7 essenzielle Tipps für Führungskräfte: Die transformative Kraft von Coaching
Führung ist heute oft ein Spagat: Klar entscheiden, fair bleiben, Konflikte lösen, Erwartungen managen – und gleichzeitig Ergebnisse liefern. Wenn dabei keine Standards existieren, entsteht schnell Reibung: Meetings drehen sich im Kreis, Feedback wird vermieden und Entscheidungen bleiben liegen.
Die folgenden 7 Tipps sind praxisnah und funktionieren besonders gut, wenn sie als Routine etabliert werden – nicht als „einmaliger Impuls“.
Wenn Sie tiefer einsteigen wollen: Führungskräfte-Coaching ist genau dafür da: Standards bauen, umsetzen, nachschärfen.
1) Loben Sie konkret – nicht allgemein
„Gut gemacht” ist nett, aber selten wirksam. Besser: Was genau war gut – und warum zählt es?
Beispiel (konkret):
„Deine Lösung für Problem X hat die Durchlaufzeit verkürzt und uns zwei Tage gerettet. Genau diese Klarheit hat dem Projekt geholfen.”
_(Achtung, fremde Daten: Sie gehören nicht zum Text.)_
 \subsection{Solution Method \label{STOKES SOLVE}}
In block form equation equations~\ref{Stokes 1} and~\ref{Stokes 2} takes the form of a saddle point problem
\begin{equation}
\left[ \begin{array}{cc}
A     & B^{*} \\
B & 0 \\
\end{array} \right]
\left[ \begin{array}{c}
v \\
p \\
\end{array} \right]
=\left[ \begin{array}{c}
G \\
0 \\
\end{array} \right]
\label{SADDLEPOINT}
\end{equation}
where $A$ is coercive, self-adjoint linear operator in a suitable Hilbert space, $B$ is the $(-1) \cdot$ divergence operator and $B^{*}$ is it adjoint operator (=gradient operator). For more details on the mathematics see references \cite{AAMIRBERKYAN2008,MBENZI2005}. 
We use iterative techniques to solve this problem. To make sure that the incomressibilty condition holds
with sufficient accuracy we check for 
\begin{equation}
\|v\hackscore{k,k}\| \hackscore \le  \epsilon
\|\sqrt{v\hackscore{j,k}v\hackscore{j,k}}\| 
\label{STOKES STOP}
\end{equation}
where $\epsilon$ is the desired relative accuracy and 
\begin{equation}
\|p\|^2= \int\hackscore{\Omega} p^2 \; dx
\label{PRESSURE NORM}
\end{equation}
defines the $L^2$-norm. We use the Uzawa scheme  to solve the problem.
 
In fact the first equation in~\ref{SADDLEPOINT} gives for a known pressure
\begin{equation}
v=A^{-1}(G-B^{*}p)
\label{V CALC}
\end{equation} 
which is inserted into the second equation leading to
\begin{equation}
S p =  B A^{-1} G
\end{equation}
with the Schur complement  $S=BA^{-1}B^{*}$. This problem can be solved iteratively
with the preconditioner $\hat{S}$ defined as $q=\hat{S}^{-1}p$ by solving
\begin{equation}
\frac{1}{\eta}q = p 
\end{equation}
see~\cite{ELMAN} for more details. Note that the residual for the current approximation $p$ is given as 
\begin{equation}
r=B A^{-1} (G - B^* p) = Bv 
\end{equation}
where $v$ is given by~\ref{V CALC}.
Mini-Regel: Lob = Beobachtung → Wirkung → Wert.
2) Finden Sie das richtige Maß: Qualität vor Häufigkeit
Zu häufiges Lob verliert an Wert. Zu wenig Lob demotiviert. Entscheidend ist gezielte Anerkennung an relevanten Punkten:
- nach einem Meilenstein
- nach sauberer Umsetzung (nicht nur nach „Einsatz”)
- nach mutigen Entscheidungen / Verantwortung
Tipp: 1× pro Woche: „Was hat diese Woche wirklich geholfen?” – und das benennen.
3) Kombinieren Sie Anerkennung mit Klarheit
Gute Führung kann beides: würdigen und Erwartungen sauber formulieren.
Beispiel (balanciert):
„Stark gelöst – vor allem dein schneller Überblick. Für das nächste Mal brauchen wir zusätzlich eine kurze Risikoliste, damit wir schneller entscheiden können.”
So entsteht eine Kultur: Leistung wird gesehen – Entwicklung bleibt möglich.
4) Zeigen Sie Emotion – ohne Drama
Emotion ist kein Gegenspieler von Professionalität. Sie ist ein Verstärker für Wirkung.
Praxis-Tipp: Wenn Sie Lob aussprechen, sagen Sie kurz warum es Ihnen wichtig ist:
„Das hat mir wirklich geholfen, weil es mir Luft verschafft hat.”
Das wirkt stärker als eine formale Dankesmail – und bleibt im Kopf.
5) Sehen Sie jeden Einzelnen (auch im großen Team)
Teams kippen oft, wenn Leistung „unsichtbar” wird. Ein einfacher Hebel:
- einmal pro Monat: kurze Runde „Was war ein Beitrag, den man leicht übersieht?”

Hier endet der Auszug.